# Source data:
····················
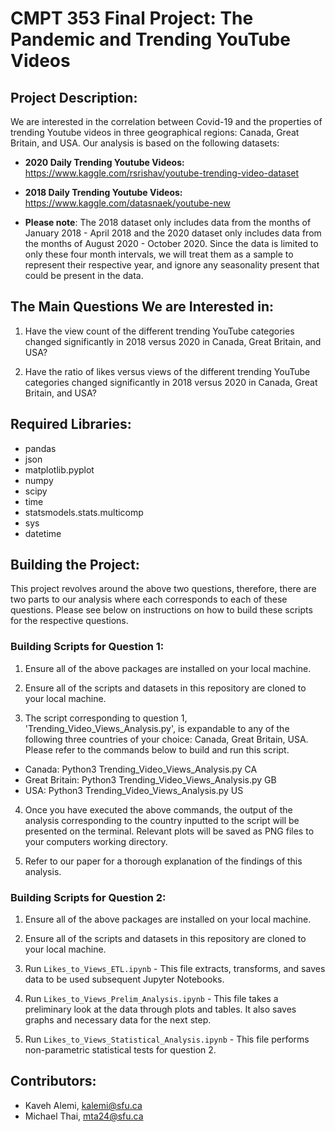 # CMPT 353 Final Project: The Pandemic and Trending YouTube Videos

## Project Description: 
We are interested in the correlation between Covid-19 and the properties of trending Youtube videos in three geographical regions: Canada, Great Britain, and USA. Our analysis is based on the following datasets:

* **2020 Daily Trending Youtube Videos:**     https://www.kaggle.com/rsrishav/youtube-trending-video-dataset
* **2018 Daily Trending Youtube Videos:**     https://www.kaggle.com/datasnaek/youtube-new

* **Please note**: The 2018 dataset only includes data from the months of January 2018 - April 2018 and the 2020 dataset only includes data from the months of August 2020 - October 2020. Since the data is limited to only these four month intervals, we will treat them as a sample to represent their respective year, and ignore any seasonality present that could be present in the data.

## The Main Questions We are Interested in:

1. Have the view count of the different trending YouTube categories changed significantly in 2018 versus 2020 in  Canada, Great Britain, and USA?

2. Have the ratio of likes versus views of the different trending YouTube categories changed significantly in 2018 versus 2020 in  Canada, Great Britain, and USA?


## Required Libraries: 
- pandas
- json
- matplotlib.pyplot
- numpy
- scipy
- time
- statsmodels.stats.multicomp
- sys
- datetime


## Building the Project: 
This project revolves around the above two questions, therefore, there are two parts to our analysis where each corresponds to each of these questions. Please see below on instructions on how to build these scripts for the respective questions.

### Building Scripts for Question 1:

1) Ensure all of the above packages are installed on your local machine.

2) Ensure all of the scripts and datasets in this repository are cloned to your local machine.

3) The script corresponding to question 1, 'Trending_Video_Views_Analysis.py', is expandable to any of the following three countries of your choice: Canada, Great Britain, USA. Please refer to the commands below to build and run this script.

* Canada: Python3 Trending_Video_Views_Analysis.py CA
* Great Britain: Python3 Trending_Video_Views_Analysis.py GB
* USA: Python3 Trending_Video_Views_Analysis.py US

4) Once you have executed the above commands, the output of the analysis corresponding to the country inputted to the script will be presented on the terminal. Relevant plots will be saved as PNG files to your computers working directory.

5) Refer to our paper for a thorough explanation of the findings of this analysis.

### Building Scripts for Question 2:

1) Ensure all of the above packages are installed on your local machine.

2) Ensure all of the scripts and datasets in this repository are cloned to your local machine.

3) Run `Likes_to_Views_ETL.ipynb` - This file extracts, transforms, and saves data to be used subsequent Jupyter Notebooks.

4) Run `Likes_to_Views_Prelim_Analysis.ipynb` - This file takes a preliminary look at the data through plots and tables. It also saves graphs and necessary data for the next step.

5) Run `Likes_to_Views_Statistical_Analysis.ipynb` - This file performs non-parametric statistical tests for question 2.


## Contributors:
- Kaveh Alemi, kalemi@sfu.ca
- Michael Thai, mta24@sfu.ca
····················
# Problem to work on:
The records, exactly as written but without images, should be returned.

# Solution to this task:
 # CMPT 353 Final Project: The Pandemic and Trending YouTube Videos

## Project Description: 
We are interested in the correlation between Covid-19 and the properties of trending Youtube videos in three geographical regions: Canada, Great Britain, and USA. Our analysis is based on the following datasets:

* **2020 Daily Trending Youtube Videos:**     https://www.kaggle.com/rsrishav/youtube-trending-video-dataset
* **2018 Daily Trending Youtube Videos:**     https://www.kaggle.com/datasnaek/youtube-new

* **Please note**: The 2018 dataset only includes data from the months of January 2018 - April 2018 and the 2020 dataset only includes data from the months of August 2020 - October 2020. Since the data is limited to only these four month intervals, we will treat them as a sample to represent their respective year, and ignore any seasonality present that could be present in the data.

## The Main Questions We are Interested in:

1. Have the view count of the different trending YouTube categories changed significantly in 2018 versus 2020 in  Canada, Great Britain, and USA?

2. Have the ratio of likes versus views of the different trending YouTube categories changed significantly in 2018 versus 2020 in  Canada, Great Britain, and USA?


## Required Libraries: 
- pandas
- json
- matplotlib.pyplot
- numpy
- scipy
- time
- statsmodels.stats.multicomp
- sys
- datetime


## Building the Project: 
This project revolves around the above two questions, therefore, there are two parts to our analysis where each corresponds to each of these questions. Please see below on instructions on how to build these scripts for the respective questions.

### Building Scripts for Question 1:

1) Ensure all of the above packages are installed on your local machine.

2) Ensure all of the scripts and datasets in this repository are cloned to your local machine.

3) The script corresponding to question 1, 'Trending_Video_Views_Analysis.py', is expandable to any of the following three countries of your choice: Canada, Great Britain, USA. Please refer to the commands below to build and run this script.

* Canada: Python3 Trending_Video_Views_Analysis.py CA
* Great Britain: Python3 Trending_Video_Views_Analysis.py GB
* USA: Python3 Trending_Video_Views_Analysis.py US

4) Once you have executed the above commands, the output of the analysis corresponding to the country inputted to the script will be presented on the terminal. Relevant plots will be saved as PNG files to your computers working directory.

5) Refer to our paper for a thorough explanation of the findings of this analysis.

### Building Scripts for Question 2:

1) Ensure all of the above packages are installed on your local machine.

2) Ensure all of the scripts and datasets in this repository are cloned to your local machine.

3) Run `Likes_to_Views_ETL.ipynb` - This file extracts, transforms, and saves data to be used subsequent Jupyter Notebooks.

4) Run `Likes_to_Views_Prelim_Analysis.ipynb` - This file takes a preliminary look at the data through plots and tables. It also saves graphs and necessary data for the next step.

5) Run `Likes_to_Views_Statistical_Analysis.ipynb` - This file performs non-parametric statistical tests for question 2.


## Contributors:
- Kaveh Alemi, kalemi@sfu.ca
- Michael Thai, mta24@sfu.ca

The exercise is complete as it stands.